Computer simulations of high-energy particle collisions provide a detailed theoretical reference for the measurements performed at accelerators like the Large Hadron Collider (LHC), against which models of both known and ‘new’ physics can be tested, down to the level of individual particles.
By looking for discrepancies between the simulations and the data, we are searching for any sign of disagreement between the current theories and the physical universe. Ultimately, such a disagreement could lead us to the discovery of new phenomena, which may be associated with new fundamental principles of Nature.
Less spectacular discrepancies also help guide us towards the most accurate possible description of the Standard Model of Particle Physics and its phenomena – refining the simulations of the known physical laws, by pointing to areas where current simulations succeed and where they fail.
How do you know it’s new?
Solving multi-particle dynamics in relativistic quantum field theory is – almost – as hard as constructing the accelerators and experiments that perform the collisions in the real world. Doing a small part of such a calculation can be the topic of an entire PhD thesis for a gifted student – and doing a full calculation usually entails a multi-year effort by a collaboration of many theoretical high energy physicists working together. Sophisticated calculations typically also require enormous computing resources, for instance to probe anywhere near a reasonable number of the infinitely many quantum histories that can contribute to every single “event”.
Most often, therefore, observed discrepancies point us – not to a breakdown of the theory itself – but to a problem with our ability to model all aspects of it with the extremely high accuracy achievable by the intense beams and sensitive detectors that are used to do the real-world measurements to which the calculations are compared.
It is therefore crucial to be able to distinguish between the breakdown of a model of a physical theory, and the breakdown of the theory behind it. We are looking for three possible sources of discrepancy:
- Tuning: A discrepancy is found, but the same model can still be made to describe all the available data by a readjustment of its parameters. Thus, while no new phenomenon has been uncovered, the model has been better constrained, and the improved constraints will factor into future tests of the same model.
- Modeling: A discrepancy is found that no parameter set of the model is able to describe. A phenomenon not included in the model has been (re)discovered. A careful analysis of the approximations used in the model must then be brought to bear to determine whether the model could be improved by including previously ignored parts of the same underlying theory, or …
- Eureka!: A discrepancy is found which fundamentally contradicts the underlying theory. In this case, a truly new phenomenon of nature has been discovered, whose origin must then be puzzled out by further tests and theorizing.

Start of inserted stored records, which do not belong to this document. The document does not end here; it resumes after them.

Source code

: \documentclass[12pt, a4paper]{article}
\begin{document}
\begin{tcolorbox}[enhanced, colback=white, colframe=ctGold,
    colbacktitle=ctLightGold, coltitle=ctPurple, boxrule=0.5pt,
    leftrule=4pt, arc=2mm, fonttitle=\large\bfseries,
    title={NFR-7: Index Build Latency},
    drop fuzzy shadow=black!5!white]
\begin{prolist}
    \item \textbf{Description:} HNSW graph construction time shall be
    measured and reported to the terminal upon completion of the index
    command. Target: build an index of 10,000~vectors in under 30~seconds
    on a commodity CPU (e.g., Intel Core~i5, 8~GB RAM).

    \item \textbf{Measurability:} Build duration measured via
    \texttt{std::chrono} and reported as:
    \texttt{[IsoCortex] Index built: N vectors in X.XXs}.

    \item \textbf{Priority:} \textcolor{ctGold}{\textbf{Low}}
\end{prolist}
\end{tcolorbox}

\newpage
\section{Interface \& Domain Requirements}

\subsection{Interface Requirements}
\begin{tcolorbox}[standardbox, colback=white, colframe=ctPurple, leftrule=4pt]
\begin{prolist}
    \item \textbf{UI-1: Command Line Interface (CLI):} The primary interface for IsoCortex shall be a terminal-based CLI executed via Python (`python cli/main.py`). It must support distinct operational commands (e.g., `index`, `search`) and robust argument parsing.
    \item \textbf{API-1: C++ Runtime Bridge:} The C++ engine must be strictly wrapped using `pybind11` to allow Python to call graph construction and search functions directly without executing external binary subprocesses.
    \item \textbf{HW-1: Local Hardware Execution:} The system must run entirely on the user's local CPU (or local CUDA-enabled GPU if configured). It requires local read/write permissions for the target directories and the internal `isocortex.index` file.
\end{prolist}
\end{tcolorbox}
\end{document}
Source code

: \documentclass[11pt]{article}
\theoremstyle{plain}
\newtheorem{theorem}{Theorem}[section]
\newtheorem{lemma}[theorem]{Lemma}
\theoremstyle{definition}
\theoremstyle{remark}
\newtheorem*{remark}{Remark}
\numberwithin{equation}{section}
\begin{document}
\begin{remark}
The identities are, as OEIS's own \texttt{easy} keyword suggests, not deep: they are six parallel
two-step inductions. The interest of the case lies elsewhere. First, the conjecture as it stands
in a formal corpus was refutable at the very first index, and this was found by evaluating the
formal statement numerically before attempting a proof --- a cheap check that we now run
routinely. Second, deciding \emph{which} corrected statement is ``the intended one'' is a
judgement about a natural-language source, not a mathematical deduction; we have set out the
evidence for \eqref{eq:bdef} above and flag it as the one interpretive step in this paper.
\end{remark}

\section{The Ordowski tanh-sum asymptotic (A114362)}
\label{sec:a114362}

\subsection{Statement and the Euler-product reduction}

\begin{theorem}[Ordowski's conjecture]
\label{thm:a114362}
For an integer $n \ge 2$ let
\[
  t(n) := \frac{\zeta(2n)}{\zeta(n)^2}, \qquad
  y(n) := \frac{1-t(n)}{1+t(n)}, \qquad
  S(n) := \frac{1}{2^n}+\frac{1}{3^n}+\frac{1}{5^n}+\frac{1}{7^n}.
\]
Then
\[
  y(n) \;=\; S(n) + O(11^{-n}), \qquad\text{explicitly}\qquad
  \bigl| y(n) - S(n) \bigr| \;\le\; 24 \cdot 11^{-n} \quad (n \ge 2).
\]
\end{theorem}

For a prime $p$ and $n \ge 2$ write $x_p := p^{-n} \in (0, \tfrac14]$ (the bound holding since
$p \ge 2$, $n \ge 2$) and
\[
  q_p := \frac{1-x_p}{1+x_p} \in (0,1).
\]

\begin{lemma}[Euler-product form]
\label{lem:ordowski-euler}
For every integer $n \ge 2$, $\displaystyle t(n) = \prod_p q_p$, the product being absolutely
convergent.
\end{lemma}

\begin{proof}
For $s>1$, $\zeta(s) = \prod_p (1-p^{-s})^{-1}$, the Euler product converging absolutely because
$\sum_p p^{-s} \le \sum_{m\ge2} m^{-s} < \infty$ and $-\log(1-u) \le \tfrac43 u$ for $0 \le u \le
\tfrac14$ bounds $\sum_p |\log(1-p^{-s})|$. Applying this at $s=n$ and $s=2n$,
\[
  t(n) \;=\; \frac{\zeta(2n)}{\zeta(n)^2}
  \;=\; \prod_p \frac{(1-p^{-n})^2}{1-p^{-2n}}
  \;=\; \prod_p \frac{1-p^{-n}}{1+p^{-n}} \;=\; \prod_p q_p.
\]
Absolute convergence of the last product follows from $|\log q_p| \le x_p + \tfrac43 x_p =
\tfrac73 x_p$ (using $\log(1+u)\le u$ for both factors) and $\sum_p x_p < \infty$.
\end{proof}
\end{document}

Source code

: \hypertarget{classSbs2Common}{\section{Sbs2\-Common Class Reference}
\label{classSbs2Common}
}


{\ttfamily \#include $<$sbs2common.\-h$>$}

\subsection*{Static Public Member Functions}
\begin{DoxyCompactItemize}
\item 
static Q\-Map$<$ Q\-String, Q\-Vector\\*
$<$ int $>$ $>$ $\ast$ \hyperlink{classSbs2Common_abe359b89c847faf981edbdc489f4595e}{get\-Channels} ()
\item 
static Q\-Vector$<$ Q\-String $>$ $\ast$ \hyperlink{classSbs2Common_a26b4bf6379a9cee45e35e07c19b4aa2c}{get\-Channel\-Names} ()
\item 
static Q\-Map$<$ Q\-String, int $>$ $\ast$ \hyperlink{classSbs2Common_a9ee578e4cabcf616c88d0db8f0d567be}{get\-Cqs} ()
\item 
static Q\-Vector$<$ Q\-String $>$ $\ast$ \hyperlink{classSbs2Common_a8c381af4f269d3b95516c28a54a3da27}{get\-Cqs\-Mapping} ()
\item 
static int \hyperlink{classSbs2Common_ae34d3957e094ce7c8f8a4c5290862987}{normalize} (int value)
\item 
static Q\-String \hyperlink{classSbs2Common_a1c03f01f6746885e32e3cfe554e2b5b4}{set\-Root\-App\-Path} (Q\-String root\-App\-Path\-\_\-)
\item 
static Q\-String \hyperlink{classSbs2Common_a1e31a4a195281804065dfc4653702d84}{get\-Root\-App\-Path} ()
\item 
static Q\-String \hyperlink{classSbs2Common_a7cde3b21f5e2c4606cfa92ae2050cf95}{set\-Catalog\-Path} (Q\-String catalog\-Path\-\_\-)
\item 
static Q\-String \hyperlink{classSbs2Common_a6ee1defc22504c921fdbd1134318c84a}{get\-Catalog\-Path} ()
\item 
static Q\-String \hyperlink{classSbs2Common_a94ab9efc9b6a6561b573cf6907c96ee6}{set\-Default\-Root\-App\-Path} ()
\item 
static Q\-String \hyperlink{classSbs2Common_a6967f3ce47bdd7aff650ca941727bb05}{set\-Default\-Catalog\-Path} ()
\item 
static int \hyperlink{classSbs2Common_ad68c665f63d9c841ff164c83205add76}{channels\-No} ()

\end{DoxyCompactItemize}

It all comes down to accuracy. When a discrepancy is found, the one central question is: is it within, or outside, the uncertainty allowed by the inaccuracy of the calculation? Should we build a better computer model? Or do we need a better theory of physics? And the cycle repeats: improved models again need to be tested, constrained, vetted by the fires of empirical testing, and eventually broken and discarded to give way to even more detailed descriptions of Nature.
The achievable accuracy of particle physics simulations depends both on the sophistication of the simulation itself, driven by the development and implementation of new theoretical ideas, but it also depends crucially on the available constraints on the free parameters of the models. Using existing data to constrain the latter is referred to as ‘tuning’.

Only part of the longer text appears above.